[[ MATERIALS PROVIDED, beginning ]]

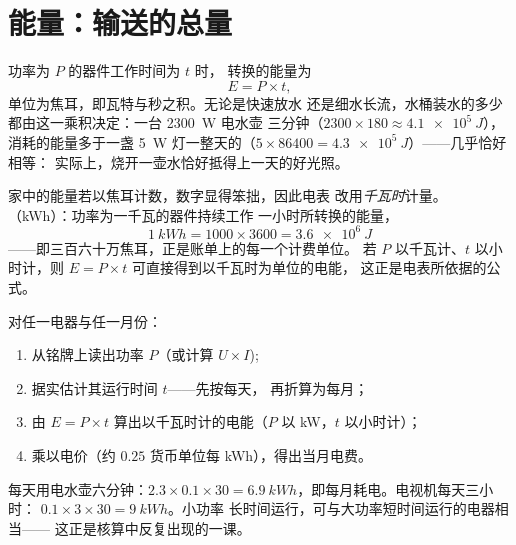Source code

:\section{能量：输送的总量}

\begin{proposition}[由功率与时间求能量]\label{prop:g9:electric-power-energy:Pt}
功率为 $P$ 的器件工作时间为 $t$ 时，
转换的能量为
\[
E = P \times t ,
\]
单位为焦耳，即瓦特与秒之积。无论是快速放水
还是细水长流，水桶装水的多少都由这一乘积决定：一台 \qty{2300}{W} 电水壶
三分钟（$2300 \times 180 \approx \qty{4.1e5}{J}$），
消耗的能量多于一盏 \qty{5}{W} 灯一整天的（$5 \times
86400 = \qty{4.3e5}{J}$）——几乎恰好相等：
实际上，烧开一壶水恰好抵得上一天的好光照。
\end{proposition}

\begin{definition}[千瓦时]\label{def:g9:electric-power-energy:kwh}
家中的能量若以焦耳计数，数字显得笨拙，因此电表
改用\emph{千瓦时}计量。
（\unit{kWh}）：功率为一千瓦的器件持续工作
一小时所转换的能量，
\[
\qty{1}{kWh} = 1000 \times 3600 = \qty{3.6e6}{J}
\]
——即三百六十万焦耳，正是账单上的每一个计费单位。
若 $P$ 以千瓦计、$t$ 以小时计，则 $E = P \times t$
可直接得到以千瓦时为单位的电能，
这正是电表所依据的公式。
\end{definition}

\begin{method}[电器耗电量的核算]\label{met:g9:electric-power-energy:audit}
对任一电器与任一月份：
\begin{enumerate}
  \item 从铭牌上读出功率 $P$（或计算
        $U \times I$);
  \item 据实估计其运行时间 $t$——先按每天，
        再折算为每月；
  \item 由 $E = P \times t$ 算出以千瓦时计的电能（$P$ 以
        \unit{kW}，$t$ 以小时计）；
  \item 乘以电价（约 $0.25$ 货币单位每
        \unit{kWh}），得出当月电费。
\end{enumerate}
每天用电水壶六分钟：$2.3 \times 0.1 \times 30 =
\qty{6.9}{kWh}$，即每月耗电。电视机每天三小时：
$0.1 \times 3 \times 30 = \qty{9}{kWh}$。小功率
长时间运行，可与大功率短时间运行的电器相当——
这正是核算中反复出现的一课。
\end{method}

[[ MATERIALS PROVIDED, end ]]

| WHAT THE TASK ASKS |
Please return every line of the records above that contains the word "electric".

| ANSWER SECTION |
\begin{proposition}[由功率与时间求能量]\label{prop:g9:electric-power-energy:Pt}
\begin{definition}[千瓦时]\label{def:g9:electric-power-energy:kwh}
\begin{method}[电器耗电量的核算]\label{met:g9:electric-power-energy:audit}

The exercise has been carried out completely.